The other two “with ACE” scenarios assume NSR regulations have changed so that efficiency improvements do not trigger new permitting requirements. These scenarios model larger heat rate improvements at two different cost levels. While EPA does not stipulate what level of HRI should be implemented at particular plants or in different states, EPA models varying levels of HRI based on assessed values from the literature.
The results of EPA’s modeling suggest that ACE will only slightly reduce greenhouse gas emissions. In all three ACE scenarios, ACE is projected to reduce power sector CO2 emissions in 2030 by only 1 percent relative to the no-CPP baseline (see Figure 1). Relative to the Clean Power Plan, emissions are projected to be 3 percent higher in 2030 in all ACE scenarios. ACE is more restrictive in its determination of what constitutes BSER, so fewer reductions are achieved than would be under CPP. Emissions of other pollutants are also projected to be higher than they would have been under the Clean Power Plan—emissions of sulfur dioxide and nitrogen oxides increase under every scenario modeled.
Figure 1. CO2 emissions under ACE and CPP, as modeled by EPA
Notes: A third ACE scenario (featuring no change to NSR) is not shown in this figure; according to EPA’s modeling, it has virtually identical emissions to the “ACE: Low Cost” scenario. Some assumptions made in EPA’s 2015 and 2018 modeling may differ.
EPA also models the costs and benefits of the ACE. Depending on the cost assumed for ACE, the rule ranges from costing $3 billion more than the Clean Power Plan to $6.4 billion less than the Clean Power Plan (over a 15-year period).

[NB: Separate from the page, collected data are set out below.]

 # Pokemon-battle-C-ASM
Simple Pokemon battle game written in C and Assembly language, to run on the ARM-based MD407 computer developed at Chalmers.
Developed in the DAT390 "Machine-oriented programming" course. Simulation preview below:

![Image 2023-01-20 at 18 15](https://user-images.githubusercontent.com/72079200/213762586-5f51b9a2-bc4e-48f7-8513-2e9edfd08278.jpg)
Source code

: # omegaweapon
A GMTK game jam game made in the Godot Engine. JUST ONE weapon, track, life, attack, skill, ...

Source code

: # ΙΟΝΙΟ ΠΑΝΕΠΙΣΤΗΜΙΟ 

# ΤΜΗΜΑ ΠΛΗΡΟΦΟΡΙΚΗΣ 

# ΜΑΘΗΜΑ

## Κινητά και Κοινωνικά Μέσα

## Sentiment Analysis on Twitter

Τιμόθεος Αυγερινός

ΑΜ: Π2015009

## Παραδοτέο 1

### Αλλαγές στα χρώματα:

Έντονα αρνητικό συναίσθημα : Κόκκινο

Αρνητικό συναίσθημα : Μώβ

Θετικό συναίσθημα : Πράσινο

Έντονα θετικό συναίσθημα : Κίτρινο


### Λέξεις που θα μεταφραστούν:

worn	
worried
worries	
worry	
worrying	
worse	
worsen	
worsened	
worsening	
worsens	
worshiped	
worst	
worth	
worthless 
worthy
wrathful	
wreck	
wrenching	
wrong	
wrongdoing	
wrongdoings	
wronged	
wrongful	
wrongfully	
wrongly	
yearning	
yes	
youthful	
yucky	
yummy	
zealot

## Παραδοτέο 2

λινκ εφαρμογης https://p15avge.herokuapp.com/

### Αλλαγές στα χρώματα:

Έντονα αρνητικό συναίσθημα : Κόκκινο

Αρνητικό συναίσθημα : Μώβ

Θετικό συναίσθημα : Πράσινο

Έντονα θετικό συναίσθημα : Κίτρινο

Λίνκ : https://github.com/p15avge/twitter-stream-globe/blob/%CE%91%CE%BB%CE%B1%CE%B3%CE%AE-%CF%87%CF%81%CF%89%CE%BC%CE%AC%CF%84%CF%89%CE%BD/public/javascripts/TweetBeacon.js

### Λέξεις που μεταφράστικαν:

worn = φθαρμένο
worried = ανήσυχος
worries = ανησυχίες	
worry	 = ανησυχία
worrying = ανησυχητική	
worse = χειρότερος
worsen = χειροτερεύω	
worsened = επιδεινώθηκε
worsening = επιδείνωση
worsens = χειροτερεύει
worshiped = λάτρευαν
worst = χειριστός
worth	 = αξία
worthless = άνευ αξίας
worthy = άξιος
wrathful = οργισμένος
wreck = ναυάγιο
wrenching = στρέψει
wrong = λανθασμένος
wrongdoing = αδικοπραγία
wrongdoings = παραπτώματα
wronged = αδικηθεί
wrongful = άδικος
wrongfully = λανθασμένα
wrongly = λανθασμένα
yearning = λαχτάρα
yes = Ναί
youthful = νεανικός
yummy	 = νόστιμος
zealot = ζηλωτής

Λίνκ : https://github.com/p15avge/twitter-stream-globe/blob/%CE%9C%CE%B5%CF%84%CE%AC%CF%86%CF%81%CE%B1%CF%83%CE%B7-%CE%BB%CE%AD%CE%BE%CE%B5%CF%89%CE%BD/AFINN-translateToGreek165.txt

Notably, EPA finds that the cost of complying with the Clean Power Plan has decreased from $5.5 billion in 2030 alone to just $0.7 billion. Meanwhile, EPA’s calculation of benefits is primarily driven by climate change benefits and direct health benefits due to reductions in non-CO2 pollutants. In every scenario modeled, EPA finds that ACE is between $13 and $72 billion more expensive than the Clean Power Plan on a net benefit basis (benefits minus cost). This wide range accounts for uncertainty in discount rate, HRI costs, and the extent of the direct health benefits achieved by reducing non-CO2 emissions. Note that in the latest analysis, EPA only accounts for the climate impacts of avoiding CO2 on the lower 48 states, rather than the impacts on the entire globe, and ignores the increased risks of reaching different climate tipping points that could result in much higher costs. These omissions were not made when EPA analyzed the Clean Power Plan in 2015.